>>>>

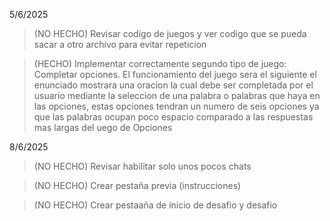 5/6/2025
> (NO HECHO) Revisar codigo de juegos y ver codigo que se pueda sacar a otro archivo para evitar repeticion

> (HECHO) Implementar correctamente segundo tipo de juego: Completar opciones. El funcionamiento del juego sera el siguiente el enunciado mostrara una oracion la cual debe ser completada por el usuario mediante la seleccion de una palabra o palabras que haya en las opciones, estas opciones tendran un numero de seis opciones ya que las palabras ocupan poco espacio comparado a las respuestas mas largas del uego de Opciones

8/6/2025
> (NO HECHO) Revisar habilitar solo unos pocos chats

> (NO HECHO) Crear pestaña previa (instrucciones)

> (NO HECHO) Crear pestaaña de inicio de desafio y desafio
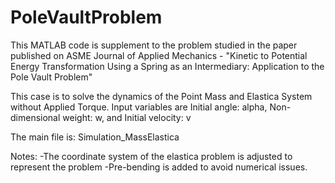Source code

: # PoleVaultProblem

This MATLAB code is supplement to the problem studied in the paper published on ASME Journal of Applied Mechanics - 
"Kinetic to Potential Energy Transformation Using a Spring as an Intermediary: Application to the Pole Vault Problem"

This case is to solve the dynamics of the Point Mass and Elastica System without Applied Torque. Input variables are Initial angle: alpha, Non-dimensional weight: w, and Initial velocity: v


The main file is: Simulation_MassElastica

Notes:
-The coordinate system of the elastica problem is adjusted to represent the problem
-Pre-bending is added to avoid numerical issues.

<<<<

■ Work task: Pictures stay out of the answer; the rest of the listing above is returned exactly.

■ Solution to this problem:
 5/6/2025
> (NO HECHO) Revisar codigo de juegos y ver codigo que se pueda sacar a otro archivo para evitar repeticion

> (HECHO) Implementar correctamente segundo tipo de juego: Completar opciones. El funcionamiento del juego sera el siguiente el enunciado mostrara una oracion la cual debe ser completada por el usuario mediante la seleccion de una palabra o palabras que haya en las opciones, estas opciones tendran un numero de seis opciones ya que las palabras ocupan poco espacio comparado a las respuestas mas largas del uego de Opciones

8/6/2025
> (NO HECHO) Revisar habilitar solo unos pocos chats

> (NO HECHO) Crear pestaña previa (instrucciones)

> (NO HECHO) Crear pestaaña de inicio de desafio y desafio
Source code

: # PoleVaultProblem

This MATLAB code is supplement to the problem studied in the paper published on ASME Journal of Applied Mechanics - 
"Kinetic to Potential Energy Transformation Using a Spring as an Intermediary: Application to the Pole Vault Problem"

This case is to solve the dynamics of the Point Mass and Elastica System without Applied Torque. Input variables are Initial angle: alpha, Non-dimensional weight: w, and Initial velocity: v


The main file is: Simulation_MassElastica

Notes:
-The coordinate system of the elastica problem is adjusted to represent the problem
-Pre-bending is added to avoid numerical issues.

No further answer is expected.